At that point, I stayed in my bed for two hours, feeling that I’ve lost everything, even the ones I loved.
My closest friends and colleagues, began slowly drifting away from my life, at times refusing to even talk to them or might’ve felt ignored, irked me. To the point of unforgiven.
After that heartbreak in September, my bitterness and self-sorrow reached its summit.
It’s no secret for some people that paid attention to my life, 2017 was a year to forget, and a year of suicidal tendencies. Those issues poisoned my body, my brain, my soul, and had episodes of ending it. Over a damn media opportunity?
It’s all I know, it’s all I’ve cared for growing up, doing multimedia projects for a living. Whether people see it or not, it’s my purpose being in this world, and that rejection almost broke me for good.
Then came a self-realization where I had to become stronger, and think about the people who’ve helped me become the man I am in the present. I still had a lot to prove and there’s still a life to live. From there, I got out of my bed and annihilated the poison, resulting my views in life being different.
Although I’m still here, there’s others who cannot say that and it’s hard to cope on those issues. It’s one of the reasons why I never say anything, but when I see people I’ve known, whose friends passed on, deep inside, I think about the individual and its friends and family.
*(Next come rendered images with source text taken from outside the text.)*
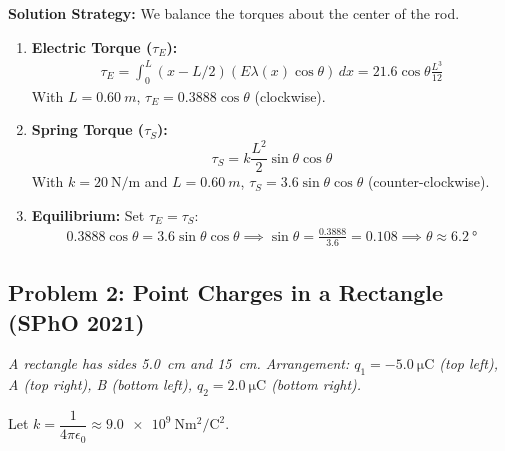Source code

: \documentclass{article}
\numberwithin{equation}{section}
\begin{document}
\textbf{Solution Strategy:} We balance the torques about the center of the rod.
\begin{enumerate}
    \item \textbf{Electric Torque ($\tau_E$):}
    \begin{align*}
        \tau_E = \int_0^L (x - L/2) (E \lambda(x) \cos\theta) \,dx = 21.6 \cos\theta \frac{L^3}{12}
    \end{align*}
    With $L = \SI{0.60}{m}$, $\tau_E = 0.3888 \cos\theta$ (clockwise).

    \item \textbf{Spring Torque ($\tau_S$):}
    $$ \tau_S = k \frac{L^2}{2} \sin\theta \cos\theta $$
    With $k=\SI{20}{\newton\per\meter}$ and $L = \SI{0.60}{m}$, $\tau_S = 3.6 \sin\theta \cos\theta$ (counter-clockwise).

    \item \textbf{Equilibrium:} Set $\tau_E = \tau_S$:
    \begin{align*}
        0.3888 \cos\theta = 3.6 \sin\theta \cos\theta \implies \sin\theta = \frac{0.3888}{3.6} = 0.108 \implies \theta \approx \SI{6.2}{\degree}
    \end{align*}
\end{enumerate}

\hrulefill
\subsection{Problem 2: Point Charges in a Rectangle (SPhO 2021)}
\textit{A rectangle has sides \SI{5.0}{cm} and \SI{15}{cm}. Arrangement: $q_1 = \SI{-5.0}{\micro\coulomb}$ (top left), A (top right), B (bottom left), $q_2 = \SI{+2.0}{\micro\coulomb}$ (bottom right).}

\begin{center}
\end{center}

Let $k = \dfrac{1}{4\pi\epsilon_0} \approx \SI{9.0e9}{\newton\meter\squared\per\coulomb\squared}$.
\end{document}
Suicide isn’t a joking matter in any shape or form, it’s really hard to comprehend or even discuss with anyone. I personally had to go through internal hell to realize the difficult implications it can create.
Normally, the best solution is seek help, but I found it difficult to speak up because of those aforementioned problems. Also, in this day in age, failures (in the eyes of people) is unacceptable and you’ll be viewed as a fraud.
I think it’s a crock of manure.
Positive vibes are always enriching, but there are existing negatives. Some speak up, others don’t, and it’s up to the individual to decide what’s best for them to get their point across.
I’ve never shy from both sides, and as Sylvester Stallone said in Rocky Balboa, “The world ain’t all sunshine and rainbows. It’s a very mean and nasty place.”
Outside of my family, I didn’t really had anyone that could’ve helped me like they did. Why?
It’s because seeking help was hard, and there’s no guarantee that I’ll be brave enough or for them to care as to why I want a conversation.
Looking back, just having my family mattered most because they saw my personal battles. Although I was a huge pain in the ass (still am, but for different things), only they could understand what’s happening and why pursuing a career in media is so vital for my livelihood.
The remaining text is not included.